Yes, this is expected.

> If I omit the header, it's my responsibility to specify charset, etc. 
> elsewhere. xgettext should not assume it suddenly because ASCII.

No. The GNU gettext tools have been designed for maximum reliability. This
implies that the character encoding is specified in-line in the file, not
out of band.

> For example:
> 
> Say I wanted to cat a bunch of .po files together, so I don't want a 
> header.

The GNU gettext tools provide two programs for this purpose:
  - For generating a POT file, xgettext, like this:
       xgettext -o combined.pot part1.pot part2.pot ...
  - For generating a PO file, combining translations: msgcat.
       msgcat -o de.po de-part1.po de-part2.po ...
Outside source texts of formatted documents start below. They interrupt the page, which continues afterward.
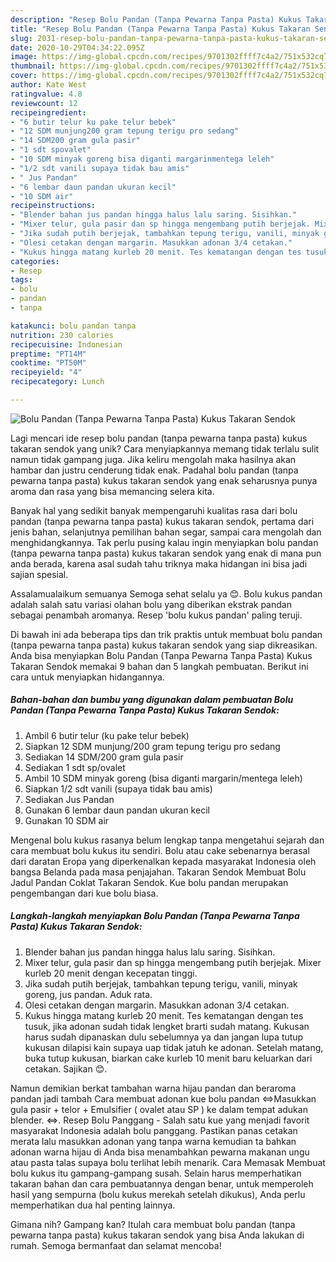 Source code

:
 ```yaml
---
description: "Resep Bolu Pandan (Tanpa Pewarna Tanpa Pasta) Kukus Takaran Sendok, Menggugah Selera"
title: "Resep Bolu Pandan (Tanpa Pewarna Tanpa Pasta) Kukus Takaran Sendok, Menggugah Selera"
slug: 2031-resep-bolu-pandan-tanpa-pewarna-tanpa-pasta-kukus-takaran-sendok-menggugah-selera
date: 2020-10-29T04:34:22.095Z
image: https://img-global.cpcdn.com/recipes/9701302ffff7c4a2/751x532cq70/bolu-pandan-tanpa-pewarna-tanpa-pasta-kukus-takaran-sendok-foto-resep-utama.jpg
thumbnail: https://img-global.cpcdn.com/recipes/9701302ffff7c4a2/751x532cq70/bolu-pandan-tanpa-pewarna-tanpa-pasta-kukus-takaran-sendok-foto-resep-utama.jpg
cover: https://img-global.cpcdn.com/recipes/9701302ffff7c4a2/751x532cq70/bolu-pandan-tanpa-pewarna-tanpa-pasta-kukus-takaran-sendok-foto-resep-utama.jpg
author: Kate West
ratingvalue: 4.8
reviewcount: 12
recipeingredient:
- "6 butir telur ku pake telur bebek"
- "12 SDM munjung200 gram tepung terigu pro sedang"
- "14 SDM200 gram gula pasir"
- "1 sdt spovalet"
- "10 SDM minyak goreng bisa diganti margarinmentega leleh"
- "1/2 sdt vanili supaya tidak bau amis"
- " Jus Pandan"
- "6 lembar daun pandan ukuran kecil"
- "10 SDM air"
recipeinstructions:
- "Blender bahan jus pandan hingga halus lalu saring. Sisihkan."
- "Mixer telur, gula pasir dan sp hingga mengembang putih berjejak. Mixer kurleb 20 menit dengan kecepatan tinggi."
- "Jika sudah putih berjejak, tambahkan tepung terigu, vanili, minyak goreng, jus pandan. Aduk rata."
- "Olesi cetakan dengan margarin. Masukkan adonan 3/4 cetakan."
- "Kukus hingga matang kurleb 20 menit. Tes kematangan dengan tes tusuk, jika adonan sudah tidak lengket brarti sudah matang. Kukusan harus sudah dipanaskan dulu sebelumnya ya dan jangan lupa tutup kukusan dilapisi kain supaya uap tidak jatuh ke adonan. Setelah matang, buka tutup kukusan, biarkan cake kurleb 10 menit baru keluarkan dari cetakan. Sajikan 😊."
categories:
- Resep
tags:
- bolu
- pandan
- tanpa

katakunci: bolu pandan tanpa 
nutrition: 230 calories
recipecuisine: Indonesian
preptime: "PT14M"
cooktime: "PT50M"
recipeyield: "4"
recipecategory: Lunch

---
```



![Bolu Pandan (Tanpa Pewarna Tanpa Pasta) Kukus Takaran Sendok](https://img-global.cpcdn.com/recipes/9701302ffff7c4a2/751x532cq70/bolu-pandan-tanpa-pewarna-tanpa-pasta-kukus-takaran-sendok-foto-resep-utama.jpg)

Lagi mencari ide resep bolu pandan (tanpa pewarna tanpa pasta) kukus takaran sendok yang unik? Cara menyiapkannya memang tidak terlalu sulit namun tidak gampang juga. Jika keliru mengolah maka hasilnya akan hambar dan justru cenderung tidak enak. Padahal bolu pandan (tanpa pewarna tanpa pasta) kukus takaran sendok yang enak seharusnya punya aroma dan rasa yang bisa memancing selera kita.

Banyak hal yang sedikit banyak mempengaruhi kualitas rasa dari bolu pandan (tanpa pewarna tanpa pasta) kukus takaran sendok, pertama dari jenis bahan, selanjutnya pemilihan bahan segar, sampai cara mengolah dan menghidangkannya. Tak perlu pusing kalau ingin menyiapkan bolu pandan (tanpa pewarna tanpa pasta) kukus takaran sendok yang enak di mana pun anda berada, karena asal sudah tahu triknya maka hidangan ini bisa jadi sajian spesial.

Assalamualaikum semuanya Semoga sehat selalu ya 😊. Bolu kukus pandan adalah salah satu variasi olahan bolu yang diberikan ekstrak pandan sebagai penambah aromanya. Resep &#39;bolu kukus pandan&#39; paling teruji.


Di bawah ini ada beberapa tips dan trik praktis untuk membuat bolu pandan (tanpa pewarna tanpa pasta) kukus takaran sendok yang siap dikreasikan. Anda bisa menyiapkan Bolu Pandan (Tanpa Pewarna Tanpa Pasta) Kukus Takaran Sendok memakai 9 bahan dan 5 langkah pembuatan. Berikut ini cara untuk menyiapkan hidangannya.

<!--inarticleads1-->

##### Bahan-bahan dan bumbu yang digunakan dalam pembuatan Bolu Pandan (Tanpa Pewarna Tanpa Pasta) Kukus Takaran Sendok:

1. Ambil 6 butir telur (ku pake telur bebek)
1. Siapkan 12 SDM munjung/200 gram tepung terigu pro sedang
1. Sediakan 14 SDM/200 gram gula pasir
1. Sediakan 1 sdt sp/ovalet
1. Ambil 10 SDM minyak goreng (bisa diganti margarin/mentega leleh)
1. Siapkan 1/2 sdt vanili (supaya tidak bau amis)
1. Sediakan  Jus Pandan
1. Gunakan 6 lembar daun pandan ukuran kecil
1. Gunakan 10 SDM air


Mengenal bolu kukus rasanya belum lengkap tanpa mengetahui sejarah dan cara membuat bolu kukus itu sendiri. Bolu atau cake sebenarnya berasal dari daratan Eropa yang diperkenalkan kepada masyarakat Indonesia oleh bangsa Belanda pada masa penjajahan. Takaran Sendok Membuat Bolu Jadul Pandan Coklat Takaran Sendok. Kue bolu pandan merupakan pengembangan dari kue bolu biasa. 

<!--inarticleads2-->

##### Langkah-langkah menyiapkan Bolu Pandan (Tanpa Pewarna Tanpa Pasta) Kukus Takaran Sendok:

1. Blender bahan jus pandan hingga halus lalu saring. Sisihkan.
1. Mixer telur, gula pasir dan sp hingga mengembang putih berjejak. Mixer kurleb 20 menit dengan kecepatan tinggi.
1. Jika sudah putih berjejak, tambahkan tepung terigu, vanili, minyak goreng, jus pandan. Aduk rata.
1. Olesi cetakan dengan margarin. Masukkan adonan 3/4 cetakan.
1. Kukus hingga matang kurleb 20 menit. Tes kematangan dengan tes tusuk, jika adonan sudah tidak lengket brarti sudah matang. Kukusan harus sudah dipanaskan dulu sebelumnya ya dan jangan lupa tutup kukusan dilapisi kain supaya uap tidak jatuh ke adonan. Setelah matang, buka tutup kukusan, biarkan cake kurleb 10 menit baru keluarkan dari cetakan. Sajikan 😊.


Namun demikian berkat tambahan warna hijau pandan dan beraroma pandan jadi tambah Cara membuat adonan kue bolu pandan ⇔Masukkan gula pasir + telor + Emulsifier ( ovalet atau SP ) ke dalam tempat adukan blender. ⇔. Resep Bolu Panggang - Salah satu kue yang menjadi favorit masyarakat Indonesia adalah bolu panggang. Pastikan panas cetakan merata lalu masukkan adonan yang tanpa warna kemudian ta bahkan adonan warna hijau di Anda bisa menambahkan pewarna makanan ungu atau pasta talas supaya bolu terlihat lebih menarik. Cara Memasak Membuat bolu kukus itu gampang-gampang susah. Selain harus memperhatikan takaran bahan dan cara pembuatannya dengan benar, untuk memperoleh hasil yang sempurna (bolu kukus merekah setelah dikukus), Anda perlu memperhatikan dua hal penting lainnya. 

Gimana nih? Gampang kan? Itulah cara membuat bolu pandan (tanpa pewarna tanpa pasta) kukus takaran sendok yang bisa Anda lakukan di rumah. Semoga bermanfaat dan selamat mencoba!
> Or the reason listed in the manual of removing a source of variance.

This is only for testing purposes. You can use plain ASCII when it's just for
testing.

> Or, in my case because I msgmerge to a file that already has a header, and 
> I want it exactly like that, without Report-Msgid-Bugs-To and 
> POT-Creation-Date.

msgmerge is not a tool for concatenating PO files. It's a tool for merging
updated translations from a translator with an updated POT file from the
programmer.

If this doesn't cover your use case, please explain what you are trying to
do. The GNU gettext tools are designed to cover many use cases, while at
the same time avoiding to treat PO files like binary data (because that
would lead to encoding errors in many cases).